### WHAT IS NEEDED
Reproduce what is written in the records below exactly, and leave out the images.

### SOURCE INFORMATION

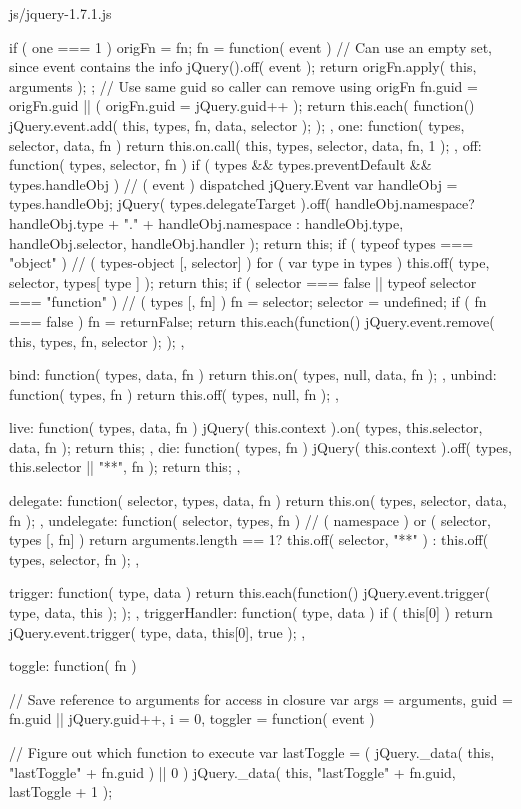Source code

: \documentclass{article}
\begin{document}
\begin{chunk}{js/jquery-1.7.1.js}
{{{		if ( one === 1 ) {
			origFn = fn;
			fn = function( event ) {
				// Can use an empty set, since event contains the info
				jQuery().off( event );
				return origFn.apply( this, arguments );
			};
			// Use same guid so caller can remove using origFn
			fn.guid = origFn.guid || ( origFn.guid = jQuery.guid++ );
		}
		return this.each( function() {
			jQuery.event.add( this, types, fn, data, selector );
		});
	},
	one: function( types, selector, data, fn ) {
		return this.on.call( this, types, selector, data, fn, 1 );
	},
	off: function( types, selector, fn ) {
		if ( types && types.preventDefault && types.handleObj ) {
			// ( event )  dispatched jQuery.Event
			var handleObj = types.handleObj;
			jQuery( types.delegateTarget ).off(
				handleObj.namespace? handleObj.type + "." + handleObj.namespace : handleObj.type,
				handleObj.selector,
				handleObj.handler
			);
			return this;
		}
		if ( typeof types === "object" ) {
			// ( types-object [, selector] )
			for ( var type in types ) {
				this.off( type, selector, types[ type ] );
			}
			return this;
		}
		if ( selector === false || typeof selector === "function" ) {
			// ( types [, fn] )
			fn = selector;
			selector = undefined;
		}
		if ( fn === false ) {
			fn = returnFalse;
		}
		return this.each(function() {
			jQuery.event.remove( this, types, fn, selector );
		});
	},

	bind: function( types, data, fn ) {
		return this.on( types, null, data, fn );
	},
	unbind: function( types, fn ) {
		return this.off( types, null, fn );
	},

	live: function( types, data, fn ) {
		jQuery( this.context ).on( types, this.selector, data, fn );
		return this;
	},
	die: function( types, fn ) {
		jQuery( this.context ).off( types, this.selector || "**", fn );
		return this;
	},

	delegate: function( selector, types, data, fn ) {
		return this.on( types, selector, data, fn );
	},
	undelegate: function( selector, types, fn ) {
		// ( namespace ) or ( selector, types [, fn] )
		return arguments.length == 1? this.off( selector, "**" ) : this.off( types, selector, fn );
	},

	trigger: function( type, data ) {
		return this.each(function() {
			jQuery.event.trigger( type, data, this );
		});
	},
	triggerHandler: function( type, data ) {
		if ( this[0] ) {
			return jQuery.event.trigger( type, data, this[0], true );
		}
	},

	toggle: function( fn ) {
		// Save reference to arguments for access in closure
		var args = arguments,
			guid = fn.guid || jQuery.guid++,
			i = 0,
			toggler = function( event ) {
				// Figure out which function to execute
				var lastToggle = ( jQuery._data( this, "lastToggle" + fn.guid ) || 0 ) %
				jQuery._data( this, "lastToggle" + fn.guid, lastToggle + 1 );

}}}}
\end{chunk}
\end{document}
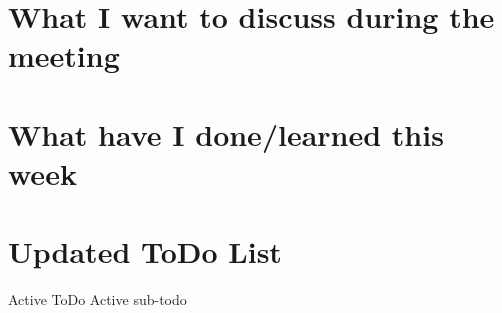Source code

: \documentclass{article}
\begin{document}
	
\title{\jobname}
\author{Your Name goes here}
\maketitle

\section*{\color{cyan}What I want to discuss during the meeting}

\section*{\color{cyan}What have I done/learned this week}
	
\section*{\color{cyan}Updated ToDo List}
\newline
{} %
\begin{outline}
	\1 Active ToDo
		\2 Active sub-todo
	\1 
	\1 
\end{outline}
\end{document}
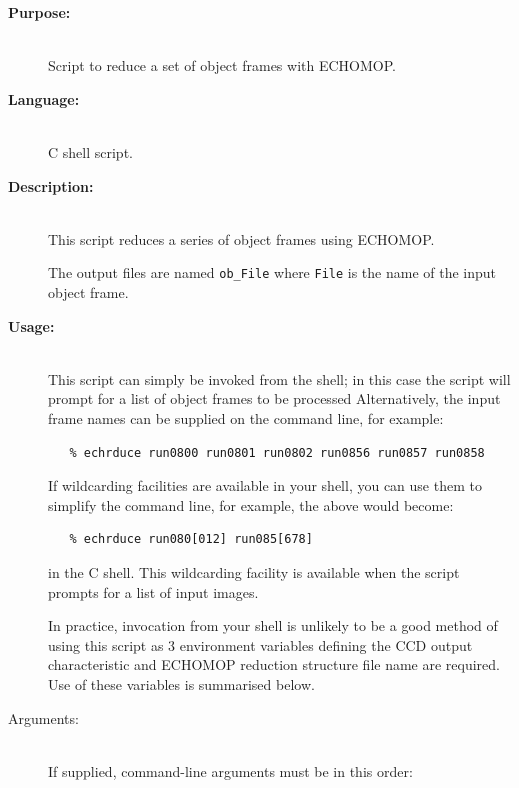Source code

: \documentclass[twoside,11pt]{article}
\newcommand{\xref}[3]{#1}
\begin{document}
\begin{description}

\item [{\bf Purpose:}] \mbox{} \\
     Script to reduce a set of object frames with \xref{ECHOMOP}{sun152}{}.

\item [{\bf Language:}] \mbox{} \\
     C shell script.

\item [{\bf Description:}] \mbox{} \\
     This script reduces a series of object frames using ECHOMOP.

     The output files are named \verb+ob_File+ where \verb+File+ is the
     name of the input object frame.

\item [{\bf Usage:}] \mbox{} \\
     This script can simply be invoked from the shell; in this case
     the script will prompt for a list of object frames to be processed
     Alternatively, the input frame names can be supplied on the
     command line, for example:

\begin{verbatim}
   % echrduce run0800 run0801 run0802 run0856 run0857 run0858
\end{verbatim}

     If wildcarding facilities are available in your shell, you can use
     them to simplify the command line, for example, the above would
     become:

\begin{verbatim}
   % echrduce run080[012] run085[678]
\end{verbatim}

     in the C shell.  This wildcarding facility is available when the
     script prompts for a list of input images.

     In practice, invocation from your shell is unlikely to be a good
     method of using this script as 3 environment variables defining
     the CCD output characteristic and ECHOMOP reduction structure file
     name are required.  Use of these variables is summarised below.

\item [Arguments:] \mbox{} \\
     If supplied, command-line arguments must be in this order:

\begin{enumerate}


\end{enumerate}
\end{description}
\end{document}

### ANSWER SPACE
Source code

: \documentclass{article}
\begin{document}
\begin{chunk}{js/jquery-1.7.1.js}
{{{		if ( one === 1 ) {
			origFn = fn;
			fn = function( event ) {
				// Can use an empty set, since event contains the info
				jQuery().off( event );
				return origFn.apply( this, arguments );
			};
			// Use same guid so caller can remove using origFn
			fn.guid = origFn.guid || ( origFn.guid = jQuery.guid++ );
		}
		return this.each( function() {
			jQuery.event.add( this, types, fn, data, selector );
		});
	},
	one: function( types, selector, data, fn ) {
		return this.on.call( this, types, selector, data, fn, 1 );
	},
	off: function( types, selector, fn ) {
		if ( types && types.preventDefault && types.handleObj ) {
			// ( event )  dispatched jQuery.Event
			var handleObj = types.handleObj;
			jQuery( types.delegateTarget ).off(
				handleObj.namespace? handleObj.type + "." + handleObj.namespace : handleObj.type,
				handleObj.selector,
				handleObj.handler
			);
			return this;
		}
		if ( typeof types === "object" ) {
			// ( types-object [, selector] )
			for ( var type in types ) {
				this.off( type, selector, types[ type ] );
			}
			return this;
		}
		if ( selector === false || typeof selector === "function" ) {
			// ( types [, fn] )
			fn = selector;
			selector = undefined;
		}
		if ( fn === false ) {
			fn = returnFalse;
		}
		return this.each(function() {
			jQuery.event.remove( this, types, fn, selector );
		});
	},

	bind: function( types, data, fn ) {
		return this.on( types, null, data, fn );
	},
	unbind: function( types, fn ) {
		return this.off( types, null, fn );
	},

	live: function( types, data, fn ) {
		jQuery( this.context ).on( types, this.selector, data, fn );
		return this;
	},
	die: function( types, fn ) {
		jQuery( this.context ).off( types, this.selector || "**", fn );
		return this;
	},

	delegate: function( selector, types, data, fn ) {
		return this.on( types, selector, data, fn );
	},
	undelegate: function( selector, types, fn ) {
		// ( namespace ) or ( selector, types [, fn] )
		return arguments.length == 1? this.off( selector, "**" ) : this.off( types, selector, fn );
	},

	trigger: function( type, data ) {
		return this.each(function() {
			jQuery.event.trigger( type, data, this );
		});
	},
	triggerHandler: function( type, data ) {
		if ( this[0] ) {
			return jQuery.event.trigger( type, data, this[0], true );
		}
	},

	toggle: function( fn ) {
		// Save reference to arguments for access in closure
		var args = arguments,
			guid = fn.guid || jQuery.guid++,
			i = 0,
			toggler = function( event ) {
				// Figure out which function to execute
				var lastToggle = ( jQuery._data( this, "lastToggle" + fn.guid ) || 0 ) %
				jQuery._data( this, "lastToggle" + fn.guid, lastToggle + 1 );

}}}}
\end{chunk}
\end{document}
Source code

: \documentclass{article}
\begin{document}
	
\title{\jobname}
\author{Your Name goes here}
\maketitle

\section*{\color{cyan}What I want to discuss during the meeting}

\section*{\color{cyan}What have I done/learned this week}
	
\section*{\color{cyan}Updated ToDo List}
\newline
{} %
\begin{outline}
	\1 Active ToDo
		\2 Active sub-todo
	\1 
	\1 
\end{outline}
\end{document}
Source code

: \documentclass[twoside,11pt]{article}
\newcommand{\xref}[3]{#1}
\begin{document}
\begin{description}

\item [{\bf Purpose:}] \mbox{} \\
     Script to reduce a set of object frames with \xref{ECHOMOP}{sun152}{}.

\item [{\bf Language:}] \mbox{} \\
     C shell script.

\item [{\bf Description:}] \mbox{} \\
     This script reduces a series of object frames using ECHOMOP.

     The output files are named \verb+ob_File+ where \verb+File+ is the
     name of the input object frame.

\item [{\bf Usage:}] \mbox{} \\
     This script can simply be invoked from the shell; in this case
     the script will prompt for a list of object frames to be processed
     Alternatively, the input frame names can be supplied on the
     command line, for example:

\begin{verbatim}
   % echrduce run0800 run0801 run0802 run0856 run0857 run0858
\end{verbatim}

     If wildcarding facilities are available in your shell, you can use
     them to simplify the command line, for example, the above would
     become:

\begin{verbatim}
   % echrduce run080[012] run085[678]
\end{verbatim}

     in the C shell.  This wildcarding facility is available when the
     script prompts for a list of input images.

     In practice, invocation from your shell is unlikely to be a good
     method of using this script as 3 environment variables defining
     the CCD output characteristic and ECHOMOP reduction structure file
     name are required.  Use of these variables is summarised below.

\item [Arguments:] \mbox{} \\
     If supplied, command-line arguments must be in this order:

\begin{enumerate}


\end{enumerate}
\end{description}
\end{document}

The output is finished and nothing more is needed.